El testimonio del amor cristiano en “la Misión Joven”
Ya en el verano pasado en la audiencia especial con que el Santo Padre nos concedía después de la clausura de la Asamblea Sinodal de nuestro III Sínodo Diocesano de Madrid, nos recordaba que la primera exigencia de la caridad con los hermanos, especialmente los alejados, era la transmisión de la verdad: “En una sociedad sedienta de auténticos valores humanos y que sufre tantas divisiones y fracturas, la comunidad de los creyentes ha de ser portadora de la luz del Evangelio, con la certeza de que la caridad es ante todo comunicación de la verdad”. Y, si la verdad primera y última, sobre la que se sustenta toda la naturaleza creada y, de forma singular, el hombre, es la del Amor que Dios nos tiene, entonces el dar a conocerla es esencial consecuencia y expresión del amor. ¿Cómo pues no nos van a llevar la vivencia y el testimonio del amor eucarístico necesariamente a salir de nosotros mismos, a “la Misión”: al anuncio y comunicación de Jesucristo y de su Evangelio a los jóvenes de Madrid? Porque si alguien padece grave indigencia de amor en nuestra sociedad, son ellos.
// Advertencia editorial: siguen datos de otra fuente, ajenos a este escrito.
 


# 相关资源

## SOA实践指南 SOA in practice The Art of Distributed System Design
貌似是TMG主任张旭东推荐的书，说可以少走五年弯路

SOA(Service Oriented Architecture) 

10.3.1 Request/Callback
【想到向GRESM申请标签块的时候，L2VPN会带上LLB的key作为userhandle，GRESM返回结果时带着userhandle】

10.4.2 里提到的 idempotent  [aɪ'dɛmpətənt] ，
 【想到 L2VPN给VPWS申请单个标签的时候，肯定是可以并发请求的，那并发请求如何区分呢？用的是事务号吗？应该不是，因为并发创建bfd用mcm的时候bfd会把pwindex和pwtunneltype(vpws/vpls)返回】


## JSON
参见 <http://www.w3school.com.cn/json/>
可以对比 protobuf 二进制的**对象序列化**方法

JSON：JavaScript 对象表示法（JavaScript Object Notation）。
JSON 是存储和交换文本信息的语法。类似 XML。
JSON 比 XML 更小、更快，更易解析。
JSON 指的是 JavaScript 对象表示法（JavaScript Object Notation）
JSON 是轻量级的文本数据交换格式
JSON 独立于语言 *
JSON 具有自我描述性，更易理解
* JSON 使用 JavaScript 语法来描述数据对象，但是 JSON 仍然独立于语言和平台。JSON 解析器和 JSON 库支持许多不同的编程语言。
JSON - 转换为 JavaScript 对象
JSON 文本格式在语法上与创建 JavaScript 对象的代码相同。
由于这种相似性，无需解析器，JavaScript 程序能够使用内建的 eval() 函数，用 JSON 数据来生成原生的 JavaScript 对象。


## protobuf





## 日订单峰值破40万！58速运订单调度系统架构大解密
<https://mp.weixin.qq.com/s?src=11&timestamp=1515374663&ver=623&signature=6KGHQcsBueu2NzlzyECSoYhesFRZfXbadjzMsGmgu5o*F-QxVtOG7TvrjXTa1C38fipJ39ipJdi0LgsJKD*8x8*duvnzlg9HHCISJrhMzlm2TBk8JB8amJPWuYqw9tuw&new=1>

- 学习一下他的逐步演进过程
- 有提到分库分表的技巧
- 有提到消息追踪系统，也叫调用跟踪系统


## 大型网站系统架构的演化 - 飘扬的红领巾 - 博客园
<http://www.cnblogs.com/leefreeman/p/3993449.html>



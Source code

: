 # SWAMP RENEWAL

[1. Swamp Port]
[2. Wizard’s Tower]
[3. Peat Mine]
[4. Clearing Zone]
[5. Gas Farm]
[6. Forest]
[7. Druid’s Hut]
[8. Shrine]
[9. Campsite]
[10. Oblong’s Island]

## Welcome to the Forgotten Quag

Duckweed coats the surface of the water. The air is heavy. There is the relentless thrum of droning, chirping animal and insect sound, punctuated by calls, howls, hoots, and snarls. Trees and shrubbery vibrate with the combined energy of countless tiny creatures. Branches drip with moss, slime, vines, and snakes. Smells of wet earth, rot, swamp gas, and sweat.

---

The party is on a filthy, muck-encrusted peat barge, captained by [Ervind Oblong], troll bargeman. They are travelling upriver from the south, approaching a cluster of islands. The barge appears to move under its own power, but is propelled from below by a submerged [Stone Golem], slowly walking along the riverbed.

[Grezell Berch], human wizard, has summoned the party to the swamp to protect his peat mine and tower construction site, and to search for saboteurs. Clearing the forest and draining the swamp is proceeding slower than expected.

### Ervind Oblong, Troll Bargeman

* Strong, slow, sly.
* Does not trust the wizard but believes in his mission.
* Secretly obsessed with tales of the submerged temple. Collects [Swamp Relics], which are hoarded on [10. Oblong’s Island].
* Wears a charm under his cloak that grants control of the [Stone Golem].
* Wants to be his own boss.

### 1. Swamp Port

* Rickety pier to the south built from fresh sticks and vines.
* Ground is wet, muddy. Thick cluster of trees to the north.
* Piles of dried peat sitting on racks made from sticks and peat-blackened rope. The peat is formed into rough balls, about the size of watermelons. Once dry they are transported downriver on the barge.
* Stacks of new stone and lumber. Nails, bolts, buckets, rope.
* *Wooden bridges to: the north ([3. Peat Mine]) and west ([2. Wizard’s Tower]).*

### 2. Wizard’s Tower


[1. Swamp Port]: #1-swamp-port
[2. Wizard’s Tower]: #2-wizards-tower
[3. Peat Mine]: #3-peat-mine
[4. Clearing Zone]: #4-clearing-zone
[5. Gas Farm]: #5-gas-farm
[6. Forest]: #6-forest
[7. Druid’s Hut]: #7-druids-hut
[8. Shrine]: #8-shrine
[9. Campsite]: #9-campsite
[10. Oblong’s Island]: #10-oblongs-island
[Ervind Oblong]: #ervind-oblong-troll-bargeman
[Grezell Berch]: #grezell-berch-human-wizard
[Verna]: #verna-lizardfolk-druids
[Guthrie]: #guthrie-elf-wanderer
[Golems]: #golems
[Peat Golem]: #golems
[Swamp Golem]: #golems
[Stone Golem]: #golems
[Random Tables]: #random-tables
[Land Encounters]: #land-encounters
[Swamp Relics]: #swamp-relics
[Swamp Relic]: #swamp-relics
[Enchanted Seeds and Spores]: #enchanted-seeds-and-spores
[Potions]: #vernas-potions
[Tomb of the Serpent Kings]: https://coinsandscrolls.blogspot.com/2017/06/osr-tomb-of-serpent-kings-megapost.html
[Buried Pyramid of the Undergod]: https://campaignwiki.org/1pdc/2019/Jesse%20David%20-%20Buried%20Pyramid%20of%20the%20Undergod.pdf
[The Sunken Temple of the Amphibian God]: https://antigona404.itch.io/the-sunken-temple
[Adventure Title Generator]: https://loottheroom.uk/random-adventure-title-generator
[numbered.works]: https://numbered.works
¡Que la celebración de este “Corpus Christi” en esta plaza y por las calles del viejo Madrid se convierta en un anticipo vibrante de “la Misión Joven” que acabamos de convocar en la Vigilia de Pentecostés! Anticipo que se pone de manifiesto en nuestra adoración pública a Jesucristo Sacramentado y en el testimonio de nuestra caridad con los más necesitados. Celebrando el Amor Eucarístico del Señor hay que proclamar con fuerza: ¡“Nadie sin futuro”!, pero, sobre todo y muy especialmente ningún niño y ningún joven de Madrid, sea nativo o emigrante, ¡sin futuro! Sin el futuro que se fundamenta en la fe, se abre con el Evangelio de la esperanza y se labra con la experiencia de amor de Cristo.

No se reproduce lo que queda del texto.